Ataxia, mental confusion, and skin rashes have been reported as side effect.
Gynaecomastia is not uncommon and in rare cases breast enlargement may persist.
Other endocrine disorders including hirsutism, deepening of the voice,
menstrual irregularities and impotence. Transient increase in
blood-urea-nitrogen concentrations may occur and mild acidosis has been
reported. Spironolactone may cause hyponatremia and hyperkalemia. Excessive
diuresis may result in dehydration and reduction in blood volume with
circulatory collapse with the possibility of vascular thrombosis and embolism
particularly in elderly patients. Serious depletion of potassium and magnesium
may lead to cardiac arrhythmias.
Pregnancy & Lactation
Pregnancy: Spironolactone and its metabolites may cross the placental
barrier. The use of spironolactone in pregnant women requires that the
anticipated benefit be weighed against the possible hazards to the mother and
fetus. Animal teratology studies indicate that Furosemide may cause fetal
abnormalities. Therefore, Furosemide should only be used in women in child
bearing age when appropriate contraceptive measures are taken or if the potential
benefits justify the potential risks to the fetus.

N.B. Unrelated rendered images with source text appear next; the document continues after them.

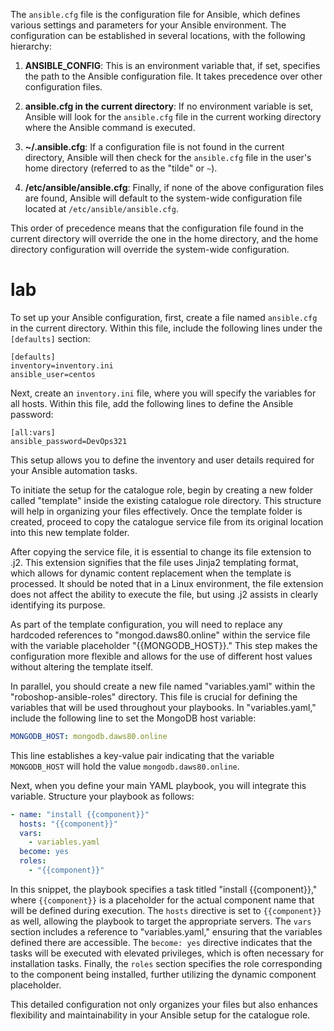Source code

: The `ansible.cfg` file is the configuration file for Ansible, which defines various settings and parameters for your Ansible environment. The configuration can be established in several locations, with the following hierarchy:

1. **ANSIBLE_CONFIG**: This is an environment variable that, if set, specifies the path to the Ansible configuration file. It takes precedence over other configuration files.

2. **ansible.cfg in the current directory**: If no environment variable is set, Ansible will look for the `ansible.cfg` file in the current working directory where the Ansible command is executed.

3. **~/.ansible.cfg**: If a configuration file is not found in the current directory, Ansible will then check for the `ansible.cfg` file in the user's home directory (referred to as the "tilde" or `~`).

4. **/etc/ansible/ansible.cfg**: Finally, if none of the above configuration files are found, Ansible will default to the system-wide configuration file located at `/etc/ansible/ansible.cfg`.

This order of precedence means that the configuration file found in the current directory will override the one in the home directory, and the home directory configuration will override the system-wide configuration.

# lab
To set up your Ansible configuration, first, create a file named `ansible.cfg` in the current directory. Within this file, include the following lines under the `[defaults]` section:

```
[defaults]
inventory=inventory.ini
ansible_user=centos
```

Next, create an `inventory.ini` file, where you will specify the variables for all hosts. Within this file, add the following lines to define the Ansible password:

```
[all:vars]
ansible_password=DevOps321
```

This setup allows you to define the inventory and user details required for your Ansible automation tasks.

To initiate the setup for the catalogue role, begin by creating a new folder called "template" inside the existing catalogue role directory. This structure will help in organizing your files effectively. Once the template folder is created, proceed to copy the catalogue service file from its original location into this new template folder.

After copying the service file, it is essential to change its file extension to .j2. This extension signifies that the file uses Jinja2 templating format, which allows for dynamic content replacement when the template is processed. It should be noted that in a Linux environment, the file extension does not affect the ability to execute the file, but using .j2 assists in clearly identifying its purpose.

As part of the template configuration, you will need to replace any hardcoded references to "mongod.daws80.online" within the service file with the variable placeholder "{{MONGODB_HOST}}." This step makes the configuration more flexible and allows for the use of different host values without altering the template itself.

In parallel, you should create a new file named "variables.yaml" within the "roboshop-ansible-roles" directory. This file is crucial for defining the variables that will be used throughout your playbooks. In "variables.yaml," include the following line to set the MongoDB host variable:

```yaml
MONGODB_HOST: mongodb.daws80.online
```

This line establishes a key-value pair indicating that the variable `MONGODB_HOST` will hold the value `mongodb.daws80.online`.

Next, when you define your main YAML playbook, you will integrate this variable. Structure your playbook as follows:

```yaml
- name: "install {{component}}"
  hosts: "{{component}}"
  vars:
    - variables.yaml
  become: yes
  roles:
    - "{{component}}"
```

In this snippet, the playbook specifies a task titled "install {{component}}," where `{{component}}` is a placeholder for the actual component name that will be defined during execution. The `hosts` directive is set to `{{component}}` as well, allowing the playbook to target the appropriate servers. The `vars` section includes a reference to "variables.yaml," ensuring that the variables defined there are accessible. The `become: yes` directive indicates that the tasks will be executed with elevated privileges, which is often necessary for installation tasks. Finally, the `roles` section specifies the role corresponding to the component being installed, further utilizing the dynamic component placeholder.

This detailed configuration not only organizes your files but also enhances flexibility and maintainability in your Ansible setup for the catalogue role.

Lactation: Metabolites of Spironolactone have been
detected in breast milk. If use of Spironolactone is considered essential, an
alternative method of infant feeding should be instituted. Furosemide is excreted
in breast milk and breast-feeding should be discontinued if treatment is
essential.
Precautions & Warnings
Caution should be taken in patients liable to
electrolyte deficiency. Fusid Plus should also be used with caution in
diabetes, enlarged prostate, hypotension and in hypovolemia.
Therapeutic Class
Potassium-sparing diuretics, Potassium-sparing
diuretics & Aldosterone antagonists
Storage Conditions
Keep below 30°C temperature, away from light
& moisture. Keep out of the reach of children.